Blood, 15 July 2002, Vol. 100, No. 2, pp. 734-735
CORRESPONDENCE
To the editor:
Leu208Val and Ile181Leu variants of cytochrome P450
CYP2C9 are not related to the acenocoumarol dose
requirement in a Spanish population
Cytochrome P450 CYP2C9 is the principal catalyst of
warfarin and acenocoumarol hydroxilation reactions in human liver
microsomes.1 There is a growing interest in the
identification of genetic variants of cytochrome P450
CYP2C9, which can modify its ability to inactivate warfarin and acenocoumarol, since a reduced CYP2C9 activity on these
drugs would put patients at risk of over anticoagulation and subsequent
bleeding complications.2 2C9*2
(Arg144Cys) and 2C9*3 (Ile359Leu) variant alleles
of this cytochrome have been associated with increased sensitivity to
warfarin and acenocoumarol.3-6 But the allelic frequencies
for these variants differ considerably among different ethnic groups:
Caucasians carry the 2C9*2 and 2C9*3 variants
(8% to 20% and 6% to 10%, respectively) more frequently than Asians
do (0% and 2% to 5%, respectively).7 Recently, Leung et
al8 have identified several genetic polymorphisms of
cytochrome P450 CYP2C9 in a Chinese population. Two of them, Leu208Val and Ile181Leu, could have importance in the sensitivity to
oral anticoagulant treatment in Chinese patients. Allele 208Val is more
frequent than the Caucasian wild-type Leu208 in the Chinese population
(75% heterozygotes and 19% homozygotes) and is associated with a
lower warfarin dose requirement, which could explain why the Chinese
population is more sensitive to warfarin than the Caucasian one. The
Ile181Leu allelic variant was present in 9% of studied patients in
heterozygous form and was associated with a higher warfarin dose
requirement in that population.8
We have studied Leu208Val and Ile181Leu variants in 106 Spanish
anticoagulated patients with a stable requirement for acenocoumarol to
keep the international normalized ratio (INR) between 2 and 3.2 (41 patients required no more than 7 mg/wk acenocoumarol; 44 patients required between 7 mg/wk and 28 mg/wk; finally, 21 patients
required more than 28 mg/wk).
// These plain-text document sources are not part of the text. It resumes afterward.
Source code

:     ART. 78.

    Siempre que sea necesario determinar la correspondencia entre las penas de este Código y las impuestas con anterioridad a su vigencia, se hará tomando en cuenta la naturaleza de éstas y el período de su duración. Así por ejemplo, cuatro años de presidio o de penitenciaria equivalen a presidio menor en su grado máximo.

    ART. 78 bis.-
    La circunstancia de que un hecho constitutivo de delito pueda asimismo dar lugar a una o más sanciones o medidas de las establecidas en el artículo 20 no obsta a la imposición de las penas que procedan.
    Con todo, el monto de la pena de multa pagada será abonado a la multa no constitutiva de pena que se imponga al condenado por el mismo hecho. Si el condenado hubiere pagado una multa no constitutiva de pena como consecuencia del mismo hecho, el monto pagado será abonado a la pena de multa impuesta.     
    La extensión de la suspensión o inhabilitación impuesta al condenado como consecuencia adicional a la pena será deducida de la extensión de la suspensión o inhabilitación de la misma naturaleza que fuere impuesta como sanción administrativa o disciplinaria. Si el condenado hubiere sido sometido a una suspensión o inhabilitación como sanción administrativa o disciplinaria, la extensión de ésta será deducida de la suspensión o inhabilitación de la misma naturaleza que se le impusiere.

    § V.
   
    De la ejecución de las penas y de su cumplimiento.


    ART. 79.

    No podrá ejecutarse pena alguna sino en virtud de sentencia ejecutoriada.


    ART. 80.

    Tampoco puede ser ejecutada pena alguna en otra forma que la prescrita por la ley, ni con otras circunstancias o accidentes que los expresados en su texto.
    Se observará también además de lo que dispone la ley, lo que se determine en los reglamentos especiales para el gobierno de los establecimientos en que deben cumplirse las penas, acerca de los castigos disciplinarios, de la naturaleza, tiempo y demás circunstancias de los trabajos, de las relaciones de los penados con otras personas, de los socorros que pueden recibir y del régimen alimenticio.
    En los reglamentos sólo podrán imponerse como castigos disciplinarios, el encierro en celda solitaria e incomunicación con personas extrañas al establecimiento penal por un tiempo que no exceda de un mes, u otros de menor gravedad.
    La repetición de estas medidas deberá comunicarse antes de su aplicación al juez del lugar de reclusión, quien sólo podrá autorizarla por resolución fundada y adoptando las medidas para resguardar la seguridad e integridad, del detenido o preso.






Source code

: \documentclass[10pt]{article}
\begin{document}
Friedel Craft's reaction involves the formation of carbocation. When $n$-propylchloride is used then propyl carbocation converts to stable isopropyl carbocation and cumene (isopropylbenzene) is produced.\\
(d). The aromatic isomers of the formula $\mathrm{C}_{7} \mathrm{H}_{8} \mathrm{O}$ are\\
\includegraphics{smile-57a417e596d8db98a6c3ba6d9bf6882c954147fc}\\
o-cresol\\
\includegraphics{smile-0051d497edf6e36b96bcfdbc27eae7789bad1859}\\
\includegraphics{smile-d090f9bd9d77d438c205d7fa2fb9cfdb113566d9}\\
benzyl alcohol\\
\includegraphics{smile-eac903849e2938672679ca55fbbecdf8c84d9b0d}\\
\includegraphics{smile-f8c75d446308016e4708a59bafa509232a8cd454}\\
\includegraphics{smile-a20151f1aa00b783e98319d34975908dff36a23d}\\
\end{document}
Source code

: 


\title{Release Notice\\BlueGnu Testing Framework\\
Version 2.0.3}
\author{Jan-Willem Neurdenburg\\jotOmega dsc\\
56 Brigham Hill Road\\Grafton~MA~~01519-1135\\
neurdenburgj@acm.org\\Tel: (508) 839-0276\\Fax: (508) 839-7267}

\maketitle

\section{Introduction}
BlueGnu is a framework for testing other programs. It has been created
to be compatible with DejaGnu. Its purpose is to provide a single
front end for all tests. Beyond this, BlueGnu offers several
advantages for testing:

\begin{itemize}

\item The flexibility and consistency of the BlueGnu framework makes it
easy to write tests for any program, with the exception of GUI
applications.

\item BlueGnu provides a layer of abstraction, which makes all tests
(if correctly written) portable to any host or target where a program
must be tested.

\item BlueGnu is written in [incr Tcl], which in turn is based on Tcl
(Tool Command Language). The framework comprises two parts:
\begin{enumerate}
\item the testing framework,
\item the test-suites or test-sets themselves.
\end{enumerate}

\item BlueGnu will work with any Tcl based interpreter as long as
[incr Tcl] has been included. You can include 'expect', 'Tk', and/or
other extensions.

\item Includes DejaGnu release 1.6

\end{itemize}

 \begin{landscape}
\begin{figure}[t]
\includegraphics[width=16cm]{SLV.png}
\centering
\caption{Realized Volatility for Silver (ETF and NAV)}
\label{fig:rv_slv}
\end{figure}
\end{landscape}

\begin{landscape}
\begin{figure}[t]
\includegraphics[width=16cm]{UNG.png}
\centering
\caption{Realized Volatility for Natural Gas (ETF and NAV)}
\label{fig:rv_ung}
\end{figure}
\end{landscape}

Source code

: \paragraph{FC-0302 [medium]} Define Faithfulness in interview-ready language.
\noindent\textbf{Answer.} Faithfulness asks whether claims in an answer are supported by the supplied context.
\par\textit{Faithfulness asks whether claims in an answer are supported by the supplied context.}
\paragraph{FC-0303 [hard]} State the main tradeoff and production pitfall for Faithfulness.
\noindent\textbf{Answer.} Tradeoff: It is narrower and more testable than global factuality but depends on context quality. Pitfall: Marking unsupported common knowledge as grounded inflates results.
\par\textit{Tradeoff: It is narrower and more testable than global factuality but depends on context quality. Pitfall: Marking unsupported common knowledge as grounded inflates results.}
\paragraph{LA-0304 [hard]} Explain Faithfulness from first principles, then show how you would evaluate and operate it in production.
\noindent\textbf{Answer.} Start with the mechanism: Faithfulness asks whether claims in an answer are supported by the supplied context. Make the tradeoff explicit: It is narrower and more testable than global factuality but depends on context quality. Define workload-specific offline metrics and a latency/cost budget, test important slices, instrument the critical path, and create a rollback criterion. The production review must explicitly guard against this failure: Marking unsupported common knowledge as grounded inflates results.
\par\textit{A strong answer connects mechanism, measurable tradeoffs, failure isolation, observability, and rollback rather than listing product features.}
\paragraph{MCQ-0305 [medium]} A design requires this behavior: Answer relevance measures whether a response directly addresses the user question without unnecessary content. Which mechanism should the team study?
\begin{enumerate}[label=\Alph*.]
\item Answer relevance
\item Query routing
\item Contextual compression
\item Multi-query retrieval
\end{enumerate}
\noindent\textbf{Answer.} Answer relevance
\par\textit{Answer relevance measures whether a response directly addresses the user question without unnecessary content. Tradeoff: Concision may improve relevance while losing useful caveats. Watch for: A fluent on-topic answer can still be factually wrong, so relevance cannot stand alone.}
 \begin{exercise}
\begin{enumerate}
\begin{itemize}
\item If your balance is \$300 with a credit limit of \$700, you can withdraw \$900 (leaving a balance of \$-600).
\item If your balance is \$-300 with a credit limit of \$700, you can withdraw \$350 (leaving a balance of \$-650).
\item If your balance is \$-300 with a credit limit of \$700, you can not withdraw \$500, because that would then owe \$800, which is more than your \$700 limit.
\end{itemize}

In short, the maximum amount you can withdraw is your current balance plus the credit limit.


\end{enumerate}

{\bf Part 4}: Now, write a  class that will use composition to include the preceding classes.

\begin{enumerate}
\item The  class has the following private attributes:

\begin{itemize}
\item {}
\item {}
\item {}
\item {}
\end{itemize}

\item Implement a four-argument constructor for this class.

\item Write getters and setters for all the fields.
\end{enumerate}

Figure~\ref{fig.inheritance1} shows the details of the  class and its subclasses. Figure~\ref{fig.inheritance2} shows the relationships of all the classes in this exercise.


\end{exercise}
The population is described in detail
elsewhere.6 Genotyping for Leu208Val and Ile181Leu was
done by polymerase chain reaction followed by digestion with restriction enzyme. Primers for genetic analysis were
TGTGCTCCCTGCAATGTGATCTGGTC (forward) and TGGCCTTACCTGGATCCAGGGGCTGGTC
(reverse). A forced mismatch was included in position 3 from the 3' end
of forward primer to create in combination with 527ATT>CTT
(polymorphism Ile181Leu) a restriction site for
NlaIV. The reverse primer also has a forced
mismatch in position 3 from the 3' end to create in combination with
608TTG>GTG (polymorphism Leu208Val) a restriction site for
Tsp45I.
Neither Leu208Val nor the Ile181Leu variants were detected in any
of the studied patients, indicating that neither of these genetic
variants is involved in the variability of acenocoumarol requirement in
this Spanish population: if these polymorphisms played a
significant role in determining the acenocoumarol dosage in this
population, we should have found some patients carrying the
Leu208Val variant in the group with low acenocoumarol requirement and
patients carrying the Ile181Leu variant in the high-dose group.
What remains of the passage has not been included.